Het concept «digitaal klantdossier» kan worden omschreven als een representatie van alle relevante (zowel actuele als historische) gegevens omtrent een klant binnen het SUWI-domein. Dit betreft zowel basisgegevens (gestructureerde klantgegevens, inkomensgerelateerd en werkgerelateerd) als statusinformatie (plaats van de klant in de keten, status van dienstverlening).

Doordat de ketenpartners de gegevens die tot het dossier worden gerekend uit hun administraties digitaal ter beschikking stellen, ontstaat een gestructureerd en samenhangend klantbeeld. Informatie die aldus beschikbaar is kan worden geraadpleegd en benut daar waar dit noodzakelijk is in het uitvoeringsproces. De «omgekeerde intake» is hiervan een sprekend voorbeeld.
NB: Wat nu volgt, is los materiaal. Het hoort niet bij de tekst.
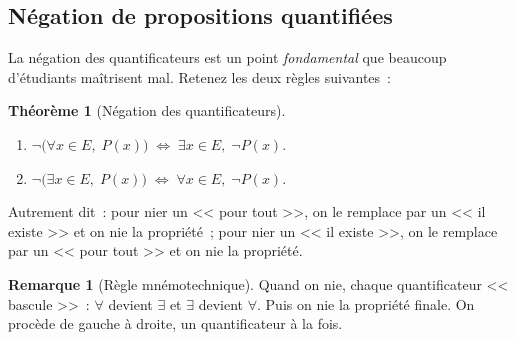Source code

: \documentclass[12pt,a4paper,openany]{book}
\theoremstyle{definition}
\newtheorem{theoreme}{Théorème}[chapter]
\newtheorem{remarque}{Remarque}[chapter]
\begin{document}
\subsection{Négation de propositions quantifiées}
\label{subsec:negation-quant}

La négation des quantificateurs est un point \emph{fondamental} que beaucoup d'étudiants maîtrisent mal. Retenez les deux règles suivantes~:

\begin{theoreme}[Négation des quantificateurs]\label{thm:neg-quant}
  \begin{enumerate}[label=(\roman*)]
    \item $\lnot\bigl(\forall x \in E,\; P(x)\bigr) \;\Leftrightarrow\; \exists x \in E,\; \lnot P(x)$.
    \item $\lnot\bigl(\exists x \in E,\; P(x)\bigr) \;\Leftrightarrow\; \forall x \in E,\; \lnot P(x)$.
  \end{enumerate}
  Autrement dit~: pour nier un << pour tout >>, on le remplace par un << il existe >> et on nie la propriété~; pour nier un << il existe >>, on le remplace par un << pour tout >> et on nie la propriété.
\end{theoreme}

\begin{remarque}[Règle mnémotechnique]\label{rem:mnemo-neg}
  Quand on nie, chaque quantificateur << bascule >>~: $\forall$ devient $\exists$ et $\exists$ devient $\forall$. Puis on nie la propriété finale. On procède de gauche à droite, un quantificateur à la fois.
\end{remarque}
\end{document}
Het digitaal klantdossier moet niet worden opgevat als een gegevensverzameling over een klant die op één plaats, centraal wordt aangelegd en bijgehouden. De dossierfunctie ontstaat doordat gegevens die bij verschillende organisaties en in afzonderlijke registraties zijn vastgelegd, op een samenhangende, op de gebruiker en het betreffende uitvoeringsproces toegesneden wijze worden gepresenteerd. Hierbij worden ook relevante gegevens uit administraties van niet-SUWI-organisaties betrokken, zodat deze bijvoorbeeld voor de omgekeerde intake of raadpleging door de professional beschikbaar zijn.

Conform de insteek van de Expertcommissie wordt voor de technische realisatie van het digitaal klantdossier grotendeels gebruikgemaakt van en voortgebouwd op reeds bestaande ICT-voorzieningen. Om gegevens te ontsluiten worden de diverse informatiesystemen van de ketenpartners aangepast. Met gebruikmaking van internettechnologie worden gegevens gepresenteerd aan de burger (via een klantportaal, met behulp van de authenticatievoorziening DigiD) en aan de professional (de bevoegde medewerker van het uitvoeringsorgaan via Suwinet-Inkijk). Ook kunnen gegevens rechtstreeks door applicaties worden gebruikt (bijvoorbeeld Sonar van CWI, of elektronische formulieren voor de intake). Het klantportaal wordt zo vormgegeven dat dit tevens past binnen de Persoonlijke Internet Pagina.1

De totstandkoming van het digitaal klantdossier kent een groeipad. In de eerste fase worden in het project per ultimo 2006 de volgende onderdelen implementatiegereed gemaakt, waarbij de ingebruikname in 2007 wordt gerealiseerd:

• het ter beschikking stellen van een eerste ketenbrede gegevensset, zowel aan de klant als aan de professional;

• een drietal elektronische diensten beschikbaar voor klanten, t.w. Inschrijven Werk, Aanvraag WW en Aanvraag WWB.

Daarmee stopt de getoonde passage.